Each line of the listing must be transcribed exactly, except for the images, which should be excluded.
[Records to use — start]
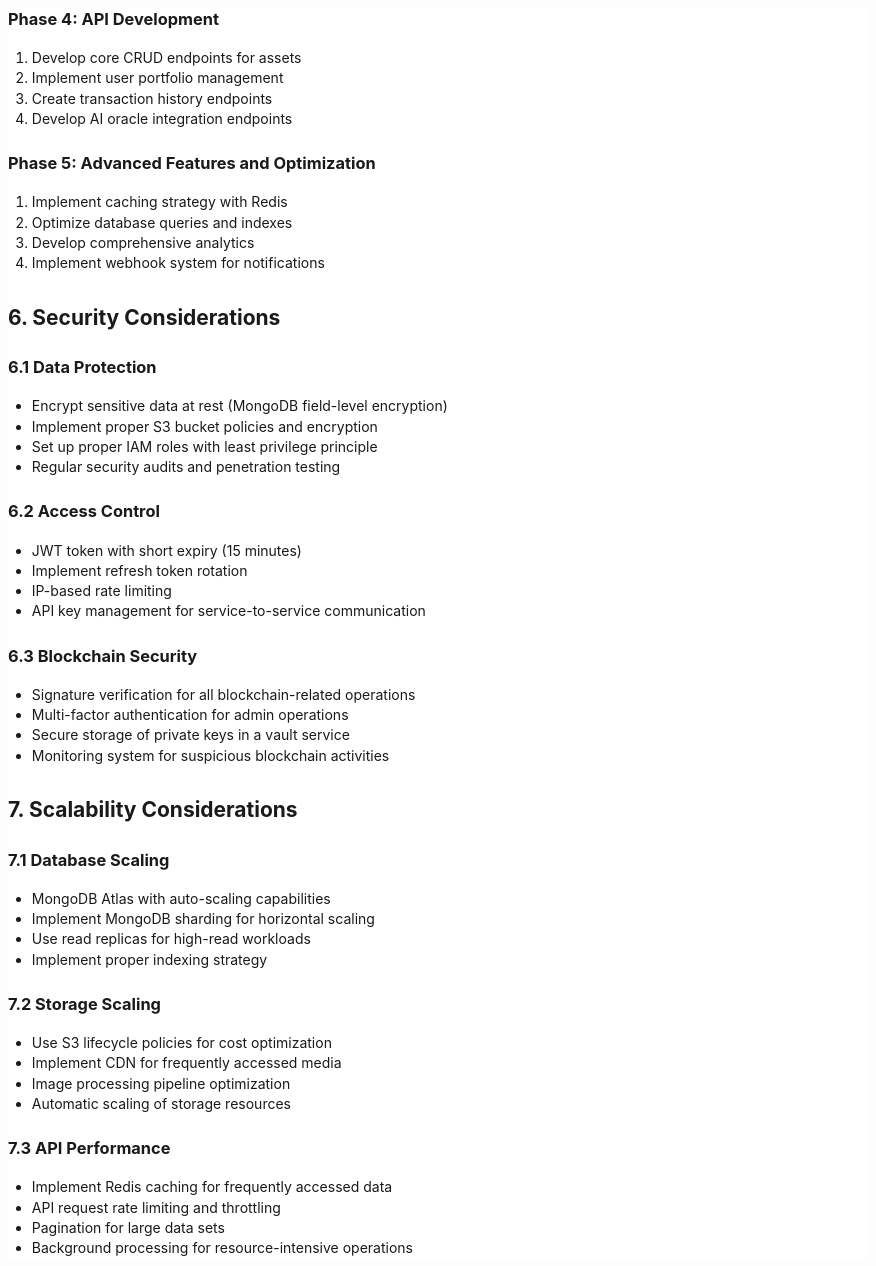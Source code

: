 ### Phase 4: API Development
1. Develop core CRUD endpoints for assets
2. Implement user portfolio management
3. Create transaction history endpoints
4. Develop AI oracle integration endpoints

### Phase 5: Advanced Features and Optimization
1. Implement caching strategy with Redis
2. Optimize database queries and indexes
3. Develop comprehensive analytics
4. Implement webhook system for notifications

## 6. Security Considerations

### 6.1 Data Protection
- Encrypt sensitive data at rest (MongoDB field-level encryption)
- Implement proper S3 bucket policies and encryption
- Set up proper IAM roles with least privilege principle
- Regular security audits and penetration testing

### 6.2 Access Control
- JWT token with short expiry (15 minutes)
- Implement refresh token rotation
- IP-based rate limiting
- API key management for service-to-service communication

### 6.3 Blockchain Security
- Signature verification for all blockchain-related operations
- Multi-factor authentication for admin operations
- Secure storage of private keys in a vault service
- Monitoring system for suspicious blockchain activities

## 7. Scalability Considerations

### 7.1 Database Scaling
- MongoDB Atlas with auto-scaling capabilities
- Implement MongoDB sharding for horizontal scaling
- Use read replicas for high-read workloads
- Implement proper indexing strategy

### 7.2 Storage Scaling
- Use S3 lifecycle policies for cost optimization
- Implement CDN for frequently accessed media
- Image processing pipeline optimization
- Automatic scaling of storage resources

### 7.3 API Performance
- Implement Redis caching for frequently accessed data
- API request rate limiting and throttling
- Pagination for large data sets
- Background processing for resource-intensive operations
[Records to use — finish]
Solution:
Source code

: ### Phase 4: API Development
1. Develop core CRUD endpoints for assets
2. Implement user portfolio management
3. Create transaction history endpoints
4. Develop AI oracle integration endpoints

### Phase 5: Advanced Features and Optimization
1. Implement caching strategy with Redis
2. Optimize database queries and indexes
3. Develop comprehensive analytics
4. Implement webhook system for notifications

## 6. Security Considerations

### 6.1 Data Protection
- Encrypt sensitive data at rest (MongoDB field-level encryption)
- Implement proper S3 bucket policies and encryption
- Set up proper IAM roles with least privilege principle
- Regular security audits and penetration testing

### 6.2 Access Control
- JWT token with short expiry (15 minutes)
- Implement refresh token rotation
- IP-based rate limiting
- API key management for service-to-service communication

### 6.3 Blockchain Security
- Signature verification for all blockchain-related operations
- Multi-factor authentication for admin operations
- Secure storage of private keys in a vault service
- Monitoring system for suspicious blockchain activities

## 7. Scalability Considerations

### 7.1 Database Scaling
- MongoDB Atlas with auto-scaling capabilities
- Implement MongoDB sharding for horizontal scaling
- Use read replicas for high-read workloads
- Implement proper indexing strategy

### 7.2 Storage Scaling
- Use S3 lifecycle policies for cost optimization
- Implement CDN for frequently accessed media
- Image processing pipeline optimization
- Automatic scaling of storage resources

### 7.3 API Performance
- Implement Redis caching for frequently accessed data
- API request rate limiting and throttling
- Pagination for large data sets
- Background processing for resource-intensive operations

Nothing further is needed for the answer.